The Most Read Books for 2014

Children’s Fiction:
Pink Cupcake Magic by Katherine Brown Tegen
Tulip Loves Rex by Alyssa Satin Capucilli
Henny by Elizabeth Rose Stanton
Pete the Cat: Old Mac Donald Had a Farm by James Dean
Nelly Gnu and Daddy Too by Anna Dewdney
The Pigeon Needs a Bath by Mo Willems

Children’s Non-Fiction:
Big Book of Tractors by Rob Lloyd Jones
I Am Abraham Lincoln by Brad Meltzer
Mama Built a Nest by Jennifer Ward

Juvenile Fiction
Isabelle by Laurence Yep
High Time for Hereos by Mary Pope Osborne
The Journey Through Timeby Geronimo Stilton
My Life as a Joke by Janet Tashjian
The 26-story Treehouse by Andy Griffiths and Terry Denton
Mrs. Klute is a Hoot by Dan Gutman
Rarity and the Curious Case of Charity by G.M. Berrow

Judy’s Suggestion
The Boy on the Wooden Box by Leon Leyson
This is an exceptional story that gives a touching and disturbing account of a family’s survival during the Holocaust. Their survival was possible because of the courage and generosity of Oskar Schindle, a man well known today because of the book and film Shindler’s List. The story is told in the voice of the late Leon Leyson, the boy on the wooden box, and gives us an opportunity to get a glimpse of the mental and physical struggles his family faced in the brutal conditions of a concentration camp. His service in the U.S. military and his successful adult life serves as a tribute to his optimism and strength. Although this book is a juvenile book, this is a great read for everyone.

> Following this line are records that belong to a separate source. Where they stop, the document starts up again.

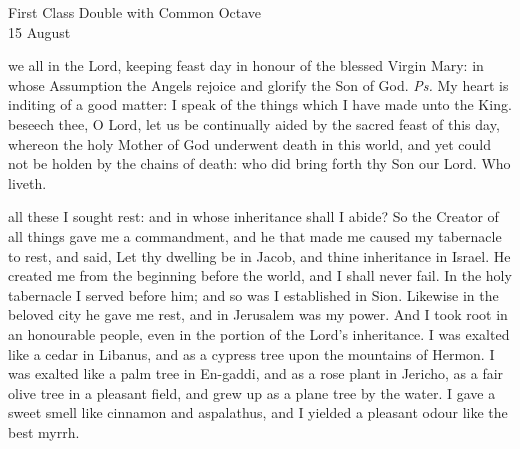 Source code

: \begin{inhead}
    {First Class Double with Common Octave\\
15 August}
\end{inhead}
\par\noindent
{}


\introit
{} we all in the Lord, keeping feast day in honour of the blessed Virgin Mary: in whose Assumption the Angels rejoice and glorify the Son of God. \textit{Ps.} My heart is inditing of a good matter: I speak of the things which I have made unto the King.
\collect
{} beseech thee, O Lord, let us be continually aided by the sacred feast of this day, whereon the holy Mother of God underwent death in this world, and yet could not be holden by the chains of death: who did bring forth thy Son our Lord. Who liveth.

 all these I sought rest: and in whose inheritance shall I abide? So the Creator of all things gave me a commandment, and he that made me caused my tabernacle to rest, and said, Let thy dwelling be in Jacob, and thine inheritance in Israel. He created me from the beginning before the world, and I shall never fail. In the holy tabernacle I served before him; and so was I established in Sion. Likewise in the beloved city he gave me rest, and in Jerusalem was my power. And I took root in an honourable people, even in the portion of the Lord's inheritance. I was exalted like a cedar in Libanus, and as a cypress tree upon the mountains of Hermon. I was exalted like a palm tree in En-gaddi, and as a rose plant in Jericho, as a fair olive tree in a pleasant field, and grew up as a plane tree by the water. I gave a sweet smell like cinnamon and aspalathus, and I yielded a pleasant odour like the best myrrh.

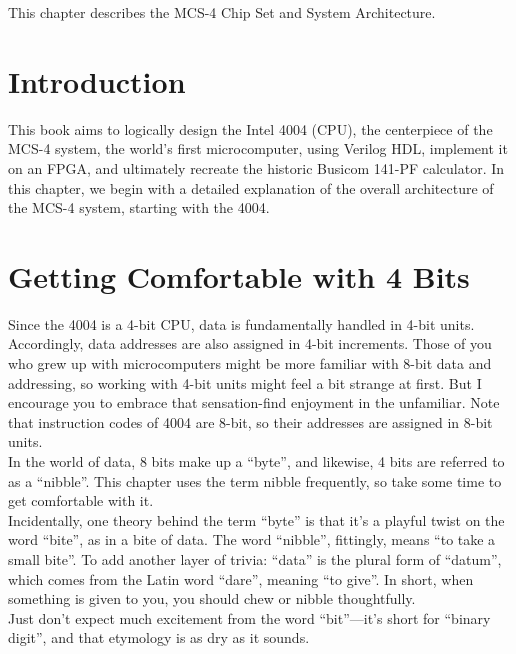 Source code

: This chapter describes the MCS-4 Chip Set and System Architecture.
\section{Introduction}
This book aims to logically design the Intel 4004 (CPU), the centerpiece of the MCS-4 system, the world's first microcomputer, using Verilog HDL, implement it on an FPGA, and ultimately recreate the historic Busicom 141-PF calculator. In this chapter, we begin with a detailed explanation of the overall architecture of the MCS-4 system, starting with the 4004.\cite{MCS4HardwareManual}

\section{Getting Comfortable with 4 Bits}
Since the 4004 is a 4-bit CPU, data is fundamentally handled in 4-bit units. Accordingly, data addresses are also assigned in 4-bit increments. Those of you who grew up with microcomputers might be more familiar with 8-bit data and addressing, so working with 4-bit units might feel a bit strange at first. But I encourage you to embrace that sensation-find enjoyment in the unfamiliar. Note that instruction codes of 4004 are 8-bit, so their addresses are assigned in 8-bit units.\\

In the world of data, 8 bits make up a ``byte'',  and likewise, 4 bits are referred to as a ``nibble''. This chapter uses the term nibble frequently, so take some time to get comfortable with it.\\

Incidentally, one theory behind the term ``byte'' is that it's a playful twist on the word ``bite'', as in a bite of data. The word ``nibble'',  fittingly, means ``to take a small bite''. To add another layer of trivia: ``data'' is the plural form of ``datum'', which comes from the Latin word ``dare'', meaning ``to give''. In short, when something is given to you, you should chew or nibble thoughtfully. \\

Just don't expect much excitement from the word ``bit''—it's short for ``binary digit'', and that etymology is as dry as it sounds.\\

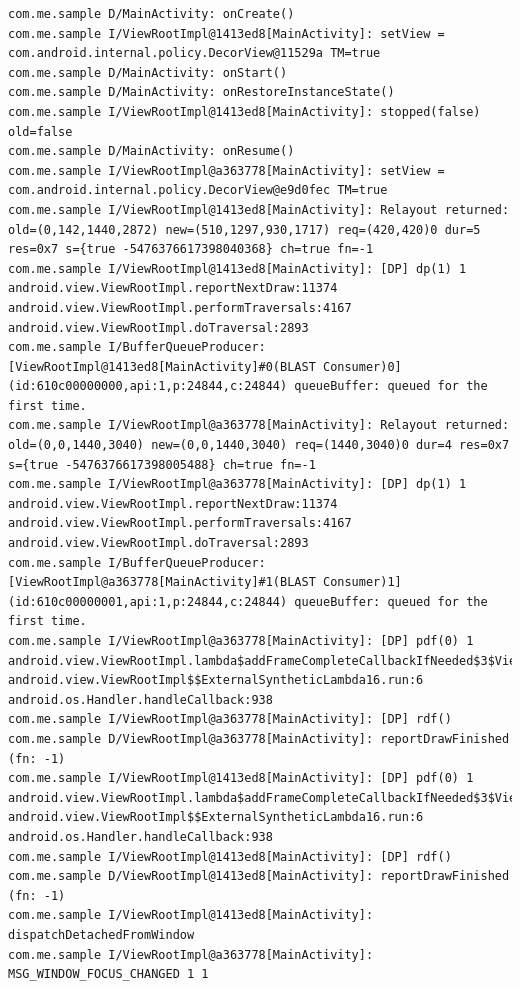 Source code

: \documentclass[9pt, b5paper]{article}
\begin{document}
\begin{verbatim}
com.me.sample D/MainActivity: onCreate() 
com.me.sample I/ViewRootImpl@1413ed8[MainActivity]: setView = com.android.internal.policy.DecorView@11529a TM=true
com.me.sample D/MainActivity: onStart() 
com.me.sample D/MainActivity: onRestoreInstanceState() 
com.me.sample I/ViewRootImpl@1413ed8[MainActivity]: stopped(false) old=false
com.me.sample D/MainActivity: onResume() 
com.me.sample I/ViewRootImpl@a363778[MainActivity]: setView = com.android.internal.policy.DecorView@e9d0fec TM=true
com.me.sample I/ViewRootImpl@1413ed8[MainActivity]: Relayout returned: old=(0,142,1440,2872) new=(510,1297,930,1717) req=(420,420)0 dur=5 res=0x7 s={true -5476376617398040368} ch=true fn=-1
com.me.sample I/ViewRootImpl@1413ed8[MainActivity]: [DP] dp(1) 1 android.view.ViewRootImpl.reportNextDraw:11374 android.view.ViewRootImpl.performTraversals:4167 android.view.ViewRootImpl.doTraversal:2893 
com.me.sample I/BufferQueueProducer: [ViewRootImpl@1413ed8[MainActivity]#0(BLAST Consumer)0](id:610c00000000,api:1,p:24844,c:24844) queueBuffer: queued for the first time.
com.me.sample I/ViewRootImpl@a363778[MainActivity]: Relayout returned: old=(0,0,1440,3040) new=(0,0,1440,3040) req=(1440,3040)0 dur=4 res=0x7 s={true -5476376617398005488} ch=true fn=-1
com.me.sample I/ViewRootImpl@a363778[MainActivity]: [DP] dp(1) 1 android.view.ViewRootImpl.reportNextDraw:11374 android.view.ViewRootImpl.performTraversals:4167 android.view.ViewRootImpl.doTraversal:2893 
com.me.sample I/BufferQueueProducer: [ViewRootImpl@a363778[MainActivity]#1(BLAST Consumer)1](id:610c00000001,api:1,p:24844,c:24844) queueBuffer: queued for the first time.
com.me.sample I/ViewRootImpl@a363778[MainActivity]: [DP] pdf(0) 1 android.view.ViewRootImpl.lambda$addFrameCompleteCallbackIfNeeded$3$ViewRootImpl:4969 android.view.ViewRootImpl$$ExternalSyntheticLambda16.run:6 android.os.Handler.handleCallback:938 
com.me.sample I/ViewRootImpl@a363778[MainActivity]: [DP] rdf()
com.me.sample D/ViewRootImpl@a363778[MainActivity]: reportDrawFinished (fn: -1) 
com.me.sample I/ViewRootImpl@1413ed8[MainActivity]: [DP] pdf(0) 1 android.view.ViewRootImpl.lambda$addFrameCompleteCallbackIfNeeded$3$ViewRootImpl:4969 android.view.ViewRootImpl$$ExternalSyntheticLambda16.run:6 android.os.Handler.handleCallback:938 
com.me.sample I/ViewRootImpl@1413ed8[MainActivity]: [DP] rdf()
com.me.sample D/ViewRootImpl@1413ed8[MainActivity]: reportDrawFinished (fn: -1) 
com.me.sample I/ViewRootImpl@1413ed8[MainActivity]: dispatchDetachedFromWindow
com.me.sample I/ViewRootImpl@a363778[MainActivity]: MSG_WINDOW_FOCUS_CHANGED 1 1
\end{verbatim}
\end{document}
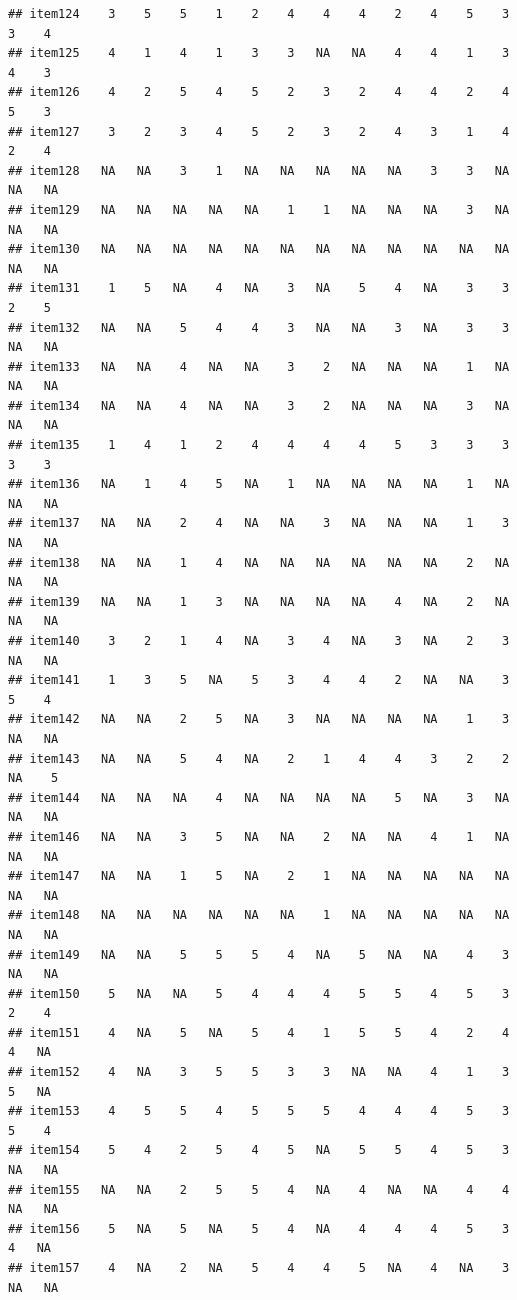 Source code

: \documentclass[
  man]{apa6}
\begin{document}
\begin{verbatim}
## item124    3    5    5    1    2    4    4    4    2    4    5    3    3    4
## item125    4    1    4    1    3    3   NA   NA    4    4    1    3    4    3
## item126    4    2    5    4    5    2    3    2    4    4    2    4    5    3
## item127    3    2    3    4    5    2    3    2    4    3    1    4    2    4
## item128   NA   NA    3    1   NA   NA   NA   NA   NA    3    3   NA   NA   NA
## item129   NA   NA   NA   NA   NA    1    1   NA   NA   NA    3   NA   NA   NA
## item130   NA   NA   NA   NA   NA   NA   NA   NA   NA   NA   NA   NA   NA   NA
## item131    1    5   NA    4   NA    3   NA    5    4   NA    3    3    2    5
## item132   NA   NA    5    4    4    3   NA   NA    3   NA    3    3   NA   NA
## item133   NA   NA    4   NA   NA    3    2   NA   NA   NA    1   NA   NA   NA
## item134   NA   NA    4   NA   NA    3    2   NA   NA   NA    3   NA   NA   NA
## item135    1    4    1    2    4    4    4    4    5    3    3    3    3    3
## item136   NA    1    4    5   NA    1   NA   NA   NA   NA    1   NA   NA   NA
## item137   NA   NA    2    4   NA   NA    3   NA   NA   NA    1    3   NA   NA
## item138   NA   NA    1    4   NA   NA   NA   NA   NA   NA    2   NA   NA   NA
## item139   NA   NA    1    3   NA   NA   NA   NA    4   NA    2   NA   NA   NA
## item140    3    2    1    4   NA    3    4   NA    3   NA    2    3   NA   NA
## item141    1    3    5   NA    5    3    4    4    2   NA   NA    3    5    4
## item142   NA   NA    2    5   NA    3   NA   NA   NA   NA    1    3   NA   NA
## item143   NA   NA    5    4   NA    2    1    4    4    3    2    2   NA    5
## item144   NA   NA   NA    4   NA   NA   NA   NA    5   NA    3   NA   NA   NA
## item146   NA   NA    3    5   NA   NA    2   NA   NA    4    1   NA   NA   NA
## item147   NA   NA    1    5   NA    2    1   NA   NA   NA   NA   NA   NA   NA
## item148   NA   NA   NA   NA   NA   NA    1   NA   NA   NA   NA   NA   NA   NA
## item149   NA   NA    5    5    5    4   NA    5   NA   NA    4    3   NA   NA
## item150    5   NA   NA    5    4    4    4    5    5    4    5    3    2    4
## item151    4   NA    5   NA    5    4    1    5    5    4    2    4    4   NA
## item152    4   NA    3    5    5    3    3   NA   NA    4    1    3    5   NA
## item153    4    5    5    4    5    5    5    4    4    4    5    3    5    4
## item154    5    4    2    5    4    5   NA    5    5    4    5    3   NA   NA
## item155   NA   NA    2    5    5    4   NA    4   NA   NA    4    4   NA   NA
## item156    5   NA    5   NA    5    4   NA    4    4    4    5    3    4   NA
## item157    4   NA    2   NA    5    4    4    5   NA    4   NA    3   NA   NA

\end{verbatim}
\end{document}
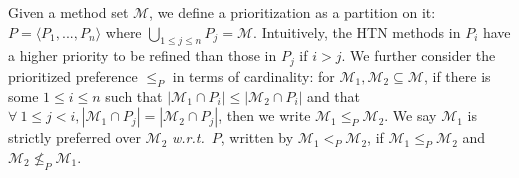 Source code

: \documentclass[letterpaper]{article} %
\newtheorem{definition}{Definition}
\newcommand{\Methods}{\mathcal{M}}
\newcommand{\prefer}{\leq_P}
\begin{document}
Given a method set $\Methods$, we define a prioritization as a partition on it: $P {=} \langle P_1,...,P_n \rangle$ where $\bigcup_{1\leq j \leq n} P_j =\Methods$. %
Intuitively, the HTN methods in $P_i$ have a higher priority to be refined than those in $P_j$ if $i > j$.
We further consider the prioritized preference $\leq_P$ in terms of cardinality: %
%
for $\Methods_1,\Methods_2\subseteq \Methods$,
if %
there is some $1 \!\leq i\! \leq n$ such that
$|\Methods_1 \!\cap\! P_i| \!\leq\! |\Methods_2 \!\cap\! P_i|$ and that
$\forall\ 1 \!\leq\! j \!<\! i,  |\Methods_1 \!\cap\! P_j| \!=\! |\Methods_2 \!\cap\! P_j|$,
then we write $\Methods_1 \!\leq_P\! \Methods_2$.
We say $\Methods_1$ is strictly preferred over $\Methods_2$ \emph{w.r.t.}\ $P$, written by $\Methods_1 \!<_P\! \Methods_2$, if $\Methods_1 \!\prefer\! \Methods_2$ and $\Methods_2 \!\not\prefer\! \Methods_1$.
\end{document}
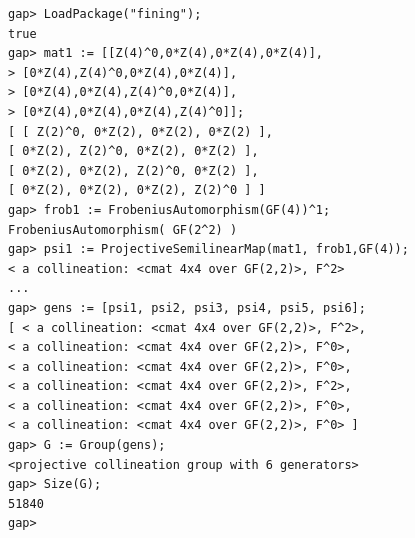 \begin{verbatim}
gap> LoadPackage("fining");
true
gap> mat1 := [[Z(4)^0,0*Z(4),0*Z(4),0*Z(4)],
> [0*Z(4),Z(4)^0,0*Z(4),0*Z(4)],
> [0*Z(4),0*Z(4),Z(4)^0,0*Z(4)],
> [0*Z(4),0*Z(4),0*Z(4),Z(4)^0]];
[ [ Z(2)^0, 0*Z(2), 0*Z(2), 0*Z(2) ], 
[ 0*Z(2), Z(2)^0, 0*Z(2), 0*Z(2) ], 
[ 0*Z(2), 0*Z(2), Z(2)^0, 0*Z(2) ], 
[ 0*Z(2), 0*Z(2), 0*Z(2), Z(2)^0 ] ]
gap> frob1 := FrobeniusAutomorphism(GF(4))^1;
FrobeniusAutomorphism( GF(2^2) )
gap> psi1 := ProjectiveSemilinearMap(mat1, frob1,GF(4));
< a collineation: <cmat 4x4 over GF(2,2)>, F^2>
...
gap> gens := [psi1, psi2, psi3, psi4, psi5, psi6];
[ < a collineation: <cmat 4x4 over GF(2,2)>, F^2>, 
< a collineation: <cmat 4x4 over GF(2,2)>, F^0>, 
< a collineation: <cmat 4x4 over GF(2,2)>, F^0>, 
< a collineation: <cmat 4x4 over GF(2,2)>, F^2>, 
< a collineation: <cmat 4x4 over GF(2,2)>, F^0>, 
< a collineation: <cmat 4x4 over GF(2,2)>, F^0> ]
gap> G := Group(gens);
<projective collineation group with 6 generators>
gap> Size(G);
51840
gap> 
\end{verbatim}
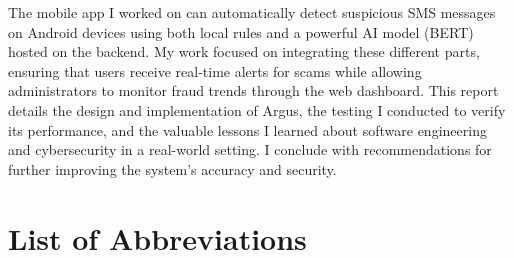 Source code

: \documentclass[12pt,a4paper,oneside]{report}
\begin{document}
The mobile app I worked on can automatically detect suspicious SMS messages on Android devices using both local rules and a powerful AI model (BERT) hosted on the backend. My work focused on integrating these different parts, ensuring that users receive real-time alerts for scams while allowing administrators to monitor fraud trends through the web dashboard. This report details the design and implementation of Argus, the testing I conducted to verify its performance, and the valuable lessons I learned about software engineering and cybersecurity in a real-world setting. I conclude with recommendations for further improving the system's accuracy and security.

\tableofcontents
\listoffigures
\listoftables

\chapter*{List of Abbreviations}
\printnoidxglossary[type=\acronymtype,title={List of Abbreviations}]

\clearpage
{}










\printbibliography[heading=bibintoc,title={References}]

\appendix


\end{document}
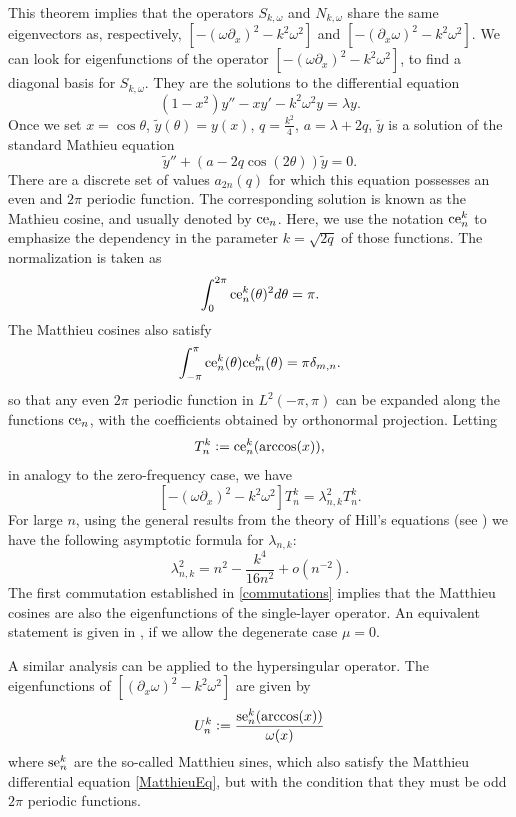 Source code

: \documentclass[a4paper]{article}
\begin{document}
	This theorem implies that the operators $S_{k,\omega}$ and $N_{k,\omega}$ share the same eigenvectors as, respectively, $\left[-(\omega \partial_x)^2 - k^2\omega^2\right]$ and $ \left[-(\partial_x \omega)^2 - k^2\omega^2\right]$. We can look for eigenfunctions of the operator $\left[ -(\omega \partial_x)^2 - k^2\omega^2\right]$, to find a diagonal basis for $S_{k,\omega}$. They are the solutions to the differential equation 
	\[ (1-x^2) y'' - x y' - k^2 \omega^2 y = \lambda y.\]
	Once we set $x = \cos \theta$, $\tilde{y}(\theta) = y(x)$,  $q = \frac{k^2}{4}$, $a = \lambda + 2q$, $\tilde{y}$ is a solution of the standard Mathieu equation 
	\begin{equation}
	\label{MatthieuEq}
		\tilde{y}'' + (a - 2q \cos(2\theta)) \tilde{y} = 0.
	\end{equation}
	There are a discrete set of values $a_{2n}(q)$ for which this equation possesses an even and $2\pi$ periodic function. The corresponding solution is known as the Mathieu cosine, and usually denoted by $\textup{ce}_n$. Here, we use the notation $\textup{ce}^k_n$ to emphasize the dependency in the parameter $k = \sqrt{2q}$ of those functions. The normalization is taken as
	\[ \int_{0}^{2\pi} \textup{ce}^k_n(\theta)^2 d\theta = \pi.\]
 	The Matthieu cosines also satisfy
	\[ \int_{-\pi}^{\pi}\textup{ce}^k_n(\theta) \textup{ce}^k_m(\theta) = \pi \delta_{m,n}.\]
	so that any even $2\pi$ periodic function in $L^2(-\pi,\pi)$ can be expanded along the functions $\textup{ce}_n$, with the coefficients obtained by orthonormal projection. Letting 
	\[T_{n}^k \mathrel{\mathop:}= \textup{ce}^k_n(\arccos(x)),\]
	in analogy to the zero-frequency case, we have
	\[\left[-(\omega \partial_x)^2 - k^2\omega^2\right] T_{n}^k = \lambda_{n,k}^2 T_{n}^k.\]
	For large $n$, using the general results from the theory of Hill's equations (see \cite[eq. 28.29.21]{NIST:DLMF}) we have the following asymptotic formula for $\lambda_{n,k}$:
	\[ \lambda_{n,k}^2 = n^2 - \frac{k^4}{16n^2} +o \left(n^{-2}\right). \]
	The first commutation established in \autoref{commutations} implies that the Matthieu cosines are also the eigenfunctions of the single-layer operator. An equivalent statement is given in \cite[Thm 4.2]{betcke2014spectral}, if we allow the degenerate case $\mu = 0$. 
	
	A similar analysis can be applied to the hypersingular operator. The eigenfunctions of $\left[(\partial_x \omega)^2 - k^2 \omega^2\right]$ are given by 
	\[U_n^k \mathrel{\mathop:}= \frac{\textup{se}_n^k(\arccos(x))}{\omega(x)}\]
	where $\textup{se}_n^k$ are the so-called Matthieu sines, which also satisfy the Matthieu differential equation \eqref{MatthieuEq}, but with the condition that they must be odd $2\pi$ periodic functions. 
	
\end{document}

Unspoken: A Story From the Underground Railroad by Henry Cole
Unspoken is a quiet and moving story about a bond of courage and friendship between a young girl and a runaway slave during the Civil War. Because it is a wordless book, the heartrending pictures allow the reader to focus on the emotion and strength of the characters. I find something new every time I read this book and find that it is a great discussion starter on slavery in America and the compassion and courage found in one young girl as she cares for and saves a young man. Henry Cole ends his author’s note with the words, ‘I’m hoping you will write the words and make the story your own – filling in all that has been unspoken.”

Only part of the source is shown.